Comme si dans ma Vie, n’avait existé que ce fameux samedi… J’y reviens encore! 

 « …Nous étions arrivés légèrement en avance sur l’horaire prévu. Cela nous donnait le Temps d’aller fouiner les nouveaux quartiers des expropriés du gigantesque projet minier qui se retrouvaient, ce jour-là, presqu’ensevelis sous la dernière bordée de neige.

J’étais estomaquée.

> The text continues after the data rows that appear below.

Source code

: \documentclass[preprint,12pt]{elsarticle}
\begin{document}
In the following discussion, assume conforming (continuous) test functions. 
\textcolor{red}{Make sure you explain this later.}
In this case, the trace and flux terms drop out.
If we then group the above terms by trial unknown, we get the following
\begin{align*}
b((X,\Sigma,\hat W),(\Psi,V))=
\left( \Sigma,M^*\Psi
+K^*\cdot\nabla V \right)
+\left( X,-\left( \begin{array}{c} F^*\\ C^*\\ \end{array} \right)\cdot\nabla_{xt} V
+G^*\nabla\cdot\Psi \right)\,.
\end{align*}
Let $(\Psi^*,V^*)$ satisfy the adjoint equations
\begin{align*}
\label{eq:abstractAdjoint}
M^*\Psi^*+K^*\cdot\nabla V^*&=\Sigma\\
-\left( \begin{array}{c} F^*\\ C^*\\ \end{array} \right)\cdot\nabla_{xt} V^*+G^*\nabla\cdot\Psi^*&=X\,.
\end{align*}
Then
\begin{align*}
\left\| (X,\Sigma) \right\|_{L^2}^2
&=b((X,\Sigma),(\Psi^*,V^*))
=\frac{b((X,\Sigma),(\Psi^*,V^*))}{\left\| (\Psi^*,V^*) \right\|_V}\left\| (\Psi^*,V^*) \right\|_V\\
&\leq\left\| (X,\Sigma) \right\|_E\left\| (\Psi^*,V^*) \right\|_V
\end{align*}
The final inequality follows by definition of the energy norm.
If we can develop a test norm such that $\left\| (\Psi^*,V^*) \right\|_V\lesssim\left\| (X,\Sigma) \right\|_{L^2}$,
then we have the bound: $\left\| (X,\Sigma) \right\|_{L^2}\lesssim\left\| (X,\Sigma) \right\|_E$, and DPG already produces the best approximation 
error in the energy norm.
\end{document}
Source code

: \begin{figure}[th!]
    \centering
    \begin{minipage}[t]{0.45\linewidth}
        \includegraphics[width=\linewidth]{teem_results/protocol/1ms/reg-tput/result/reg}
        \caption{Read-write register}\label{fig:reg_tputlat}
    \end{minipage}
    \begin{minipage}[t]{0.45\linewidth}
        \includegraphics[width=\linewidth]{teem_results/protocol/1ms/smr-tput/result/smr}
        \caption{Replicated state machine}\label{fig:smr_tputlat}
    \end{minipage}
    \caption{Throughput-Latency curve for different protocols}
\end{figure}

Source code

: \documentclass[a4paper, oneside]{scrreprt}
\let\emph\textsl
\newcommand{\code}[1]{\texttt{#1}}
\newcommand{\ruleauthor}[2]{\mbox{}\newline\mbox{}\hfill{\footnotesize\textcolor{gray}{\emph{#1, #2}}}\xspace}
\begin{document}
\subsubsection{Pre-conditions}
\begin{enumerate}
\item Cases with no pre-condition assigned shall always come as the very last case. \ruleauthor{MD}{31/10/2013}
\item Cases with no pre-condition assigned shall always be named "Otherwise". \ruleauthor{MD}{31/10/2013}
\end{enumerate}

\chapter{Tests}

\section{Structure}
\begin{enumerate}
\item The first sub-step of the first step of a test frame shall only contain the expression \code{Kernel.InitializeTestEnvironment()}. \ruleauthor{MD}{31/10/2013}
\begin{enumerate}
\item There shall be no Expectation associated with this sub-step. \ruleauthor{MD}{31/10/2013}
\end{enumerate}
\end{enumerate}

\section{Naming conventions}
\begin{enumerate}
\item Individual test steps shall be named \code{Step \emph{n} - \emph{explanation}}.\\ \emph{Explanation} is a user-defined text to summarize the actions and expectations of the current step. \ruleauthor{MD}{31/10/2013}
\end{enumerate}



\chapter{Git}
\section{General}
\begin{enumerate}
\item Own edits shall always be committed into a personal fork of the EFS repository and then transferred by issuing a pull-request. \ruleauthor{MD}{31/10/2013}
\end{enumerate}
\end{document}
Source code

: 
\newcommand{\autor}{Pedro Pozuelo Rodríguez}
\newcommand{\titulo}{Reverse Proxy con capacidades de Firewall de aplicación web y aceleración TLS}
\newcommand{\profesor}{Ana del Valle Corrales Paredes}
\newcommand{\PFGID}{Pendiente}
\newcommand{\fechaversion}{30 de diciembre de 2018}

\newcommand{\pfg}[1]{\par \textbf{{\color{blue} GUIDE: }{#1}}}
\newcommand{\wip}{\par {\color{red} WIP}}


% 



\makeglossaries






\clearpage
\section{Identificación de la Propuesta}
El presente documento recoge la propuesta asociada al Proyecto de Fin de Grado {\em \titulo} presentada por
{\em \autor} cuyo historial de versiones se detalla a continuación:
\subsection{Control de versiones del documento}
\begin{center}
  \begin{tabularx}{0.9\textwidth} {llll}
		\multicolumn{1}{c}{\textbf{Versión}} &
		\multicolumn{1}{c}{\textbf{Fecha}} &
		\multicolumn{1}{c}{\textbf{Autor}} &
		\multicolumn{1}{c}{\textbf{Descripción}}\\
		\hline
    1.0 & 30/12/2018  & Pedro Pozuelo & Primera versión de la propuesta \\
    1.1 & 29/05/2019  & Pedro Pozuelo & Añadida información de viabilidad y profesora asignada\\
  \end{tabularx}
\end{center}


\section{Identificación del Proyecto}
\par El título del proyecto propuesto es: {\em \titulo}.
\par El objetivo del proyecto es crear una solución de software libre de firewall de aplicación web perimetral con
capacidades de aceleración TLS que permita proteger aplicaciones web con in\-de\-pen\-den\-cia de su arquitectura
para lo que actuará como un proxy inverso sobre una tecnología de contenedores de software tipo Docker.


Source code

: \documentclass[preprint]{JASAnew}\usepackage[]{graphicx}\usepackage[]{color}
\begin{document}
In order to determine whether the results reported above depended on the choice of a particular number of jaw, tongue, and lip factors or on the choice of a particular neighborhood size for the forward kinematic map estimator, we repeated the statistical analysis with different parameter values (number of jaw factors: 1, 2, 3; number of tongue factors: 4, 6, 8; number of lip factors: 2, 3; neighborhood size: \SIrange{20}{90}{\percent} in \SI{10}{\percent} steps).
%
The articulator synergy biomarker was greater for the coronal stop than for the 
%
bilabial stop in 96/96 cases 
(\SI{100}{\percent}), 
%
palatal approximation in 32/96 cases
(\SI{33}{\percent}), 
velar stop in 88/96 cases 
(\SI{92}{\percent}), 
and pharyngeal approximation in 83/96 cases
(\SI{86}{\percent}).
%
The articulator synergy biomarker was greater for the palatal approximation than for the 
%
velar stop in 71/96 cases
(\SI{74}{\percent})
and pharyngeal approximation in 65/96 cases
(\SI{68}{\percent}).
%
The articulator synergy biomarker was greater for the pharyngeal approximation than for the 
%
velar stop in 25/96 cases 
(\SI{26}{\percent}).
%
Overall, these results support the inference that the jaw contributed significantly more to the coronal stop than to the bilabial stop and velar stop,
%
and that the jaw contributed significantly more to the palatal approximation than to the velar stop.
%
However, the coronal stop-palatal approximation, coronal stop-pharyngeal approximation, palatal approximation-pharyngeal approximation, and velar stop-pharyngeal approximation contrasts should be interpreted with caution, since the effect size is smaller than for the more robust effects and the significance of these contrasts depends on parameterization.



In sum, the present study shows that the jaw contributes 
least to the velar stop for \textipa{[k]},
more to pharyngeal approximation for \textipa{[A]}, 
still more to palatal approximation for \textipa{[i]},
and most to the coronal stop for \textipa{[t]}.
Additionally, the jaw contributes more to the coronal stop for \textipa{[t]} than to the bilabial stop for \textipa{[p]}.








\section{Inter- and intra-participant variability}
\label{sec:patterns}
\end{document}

Pour la première fois, je réalisais ce qui se tramait vraiment à Malartic, cela depuis déjà plusieurs années. 

Après avoir déposé Tendre Neveu et être revenue de mon mini road trip Chemin du Lac Mourier, j’allai me stationner face à la volée de marches qui me révèlerait l’ampleur du désastre… 

Euhhh… L’ampleur de l’exploitation…

Un trou béant s’ouvrit devant moi. Tout en bas, des dizaines de machines s’activaient à creuser, transporter, niveler ces roches fraîchement arrachées de la terre.

J’observai médusée les lentes montées de ces monstres sur les chemins inventés. Je pris quelques photos. Pour l’histoire. 

Lorsque complètement gelée, je redescendis du ciel, je me demandai comment l’Homme avait pu en arriver à dépenser autant d’argent pour la seule raison de faire de l’argent???... Ça dépassait mon entendement.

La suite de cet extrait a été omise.